A former lecturer at South Tyneside College, Rob had no previous experience of school catering before coming to St Wilfrid’s. He joined the school in February 2015 in a newly created role. The catering was still under the local authority and was, as he describes it, a “learning curve of regulations”, with school food standards to get to grips with – quite a minefield if you’ve come from having complete freedom catering to the general public.

But then the school became an academy a year later and the catering was brought in-house; Rob was on his own.

Not one to despair, Rob quickly set about action. He changed the menus and created bespoke dishes for special diets, upskilled his team and set up an action plan and working party to drive up standards of the catering. Bright furniture, new branding, cashless catering and new staff uniforms have helped to create a service that the whole school can be proud of. Innovative concepts like a made-to-order deli bar and an omelette station have helped to drive meal uptake (take-up has risen year on year since going in-house and Free School Meal take-up is a healthy 95%) and a PKL pod was installed in the grounds to help to reduce queues.
There are definite benefits to being an academy and setting your own rules. The school has a stay-on-site policy and this has certainly helped to drive meal uptake in the school. Sixth formers are allowed to venture off-site and so this has been Rob’s main focus recently, to find ways to keep them in school and choosing a school meal. Ideas have included a pre-ordering system so they don’t have to join the main school queue and takeaway pizza boxes that directly compete with the tempting offer down the road.

St Wilfrid’s is a co-educational secondary school with strong community ties. Recognising that food is what brings everyone together, the catering facilities are right in the heart of the main school. Long benches line the dining hall, surrounded by house colours and school beliefs – charity, wisdom, courage – and the upper floor looks down onto the area over a balcony. Food is definitely part of the school day and the kitchen are part of the school staff – the team are allocated a house and wear their house colours when serving out front.
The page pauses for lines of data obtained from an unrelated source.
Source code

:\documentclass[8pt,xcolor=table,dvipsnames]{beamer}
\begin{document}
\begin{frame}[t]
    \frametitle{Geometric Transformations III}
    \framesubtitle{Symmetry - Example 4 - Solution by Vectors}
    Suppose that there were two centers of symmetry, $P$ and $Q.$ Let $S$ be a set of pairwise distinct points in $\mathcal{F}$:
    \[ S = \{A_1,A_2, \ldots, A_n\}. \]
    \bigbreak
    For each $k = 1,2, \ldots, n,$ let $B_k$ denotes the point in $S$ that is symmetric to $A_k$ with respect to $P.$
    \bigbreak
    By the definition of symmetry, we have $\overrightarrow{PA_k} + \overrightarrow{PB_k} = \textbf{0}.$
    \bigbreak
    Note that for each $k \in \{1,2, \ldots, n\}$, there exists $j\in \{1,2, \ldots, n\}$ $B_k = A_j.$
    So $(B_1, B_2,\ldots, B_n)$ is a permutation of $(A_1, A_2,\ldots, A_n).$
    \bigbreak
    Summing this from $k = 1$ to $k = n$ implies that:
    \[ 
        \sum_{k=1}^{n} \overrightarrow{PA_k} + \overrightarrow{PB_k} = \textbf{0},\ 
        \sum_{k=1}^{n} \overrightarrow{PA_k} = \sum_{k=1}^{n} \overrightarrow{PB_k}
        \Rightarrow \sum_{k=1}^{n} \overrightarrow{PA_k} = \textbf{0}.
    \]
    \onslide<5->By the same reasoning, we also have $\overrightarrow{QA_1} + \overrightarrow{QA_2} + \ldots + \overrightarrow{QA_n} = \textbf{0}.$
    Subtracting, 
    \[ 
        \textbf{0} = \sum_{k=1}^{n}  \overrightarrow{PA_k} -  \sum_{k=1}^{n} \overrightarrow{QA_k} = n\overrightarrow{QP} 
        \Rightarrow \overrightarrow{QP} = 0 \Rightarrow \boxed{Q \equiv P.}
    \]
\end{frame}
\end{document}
Space is still an issue though, and when the lunch bell rings the queues soon form out the door. The cashless system has helped, says Rob, but the dining space is not enough to handle even half the school sitting down to enjoy a meal. There are around 1,200 pupils including the sixth form and two one-hour sittings at lunch, which means the kitchen team are busy serving from 12pm until 2pm.

“It does take the whole hour to get all the kids through,” says Rob. Which means some pupils can be waiting a long time for their food.
It’s why the school invested in an outdoor pod, which can be manned by one member of staff and take a lot of the strain away from the main dining room. It serves paninis and the special of the day (when I visit it’s a Chinese chicken burrito). Plans are afoot to extend into the outdoor courtyard to provide more indoor seating and to also create a dedicated sixth form block with its own catering facility.

“This would be great as we could tailor the menu to create more of a high street offer, keeping the sixth form on-site and not accessible to younger pupils,” says Rob.

Because this is Rob’s first experience of school catering he has been able to bring a fresh approach to the menus. Breakfast, which is served to all pupils from 8am, see the kitchen team get through over 200 slices of toast each day and lots of reduced sugar waffles. The deli bar, in which pupils can choose their bread and fillings, has been really popular, and staff in particular like the omelette station, a manned piece of equipment offered each lunchtime apart from roast day on Wednesdays. There are four hot dishes on the menu each day as well as specials, jacket potatoes and soup.
Around 90% of the menu is scratch-made and Rob has been pleasantly surprised by the receptiveness of pupils to new dishes. Halloumi and vegetable pockets have been a recent addition and they’ve gone down a storm. All of the menus – which are on a four-week cycle – are taste tested by the student council.

A lot of Rob’s success has come down to his staff. As well as taking on two apprentices he recruited a head chef in September, an old boy of the school, who like him, had no previous experience of school catering, coming instead from Café 21 in Fenwick, Newcastle. He is lucky to have a large team which frees him up to do other things like helping other local schools to turn around their catering offer. One, down the road, recently came to Rob for help in recruiting a new chef.

“I don’t know what other schools are doing with their catering,” says Rob. “But, I can run it my way and share that experience with others.”
Whatever he’s doing is working and it’s being recognised by others in the industry; Rob was nominated for Self-Managed School Caterer of the Year at the EDUcatering Excellence Awards last year and to him, it’s a recognition that what he is doing at St Wilfrid’s – and now helping other schools in the local area – is one of best practice. He’s no longer going it alone.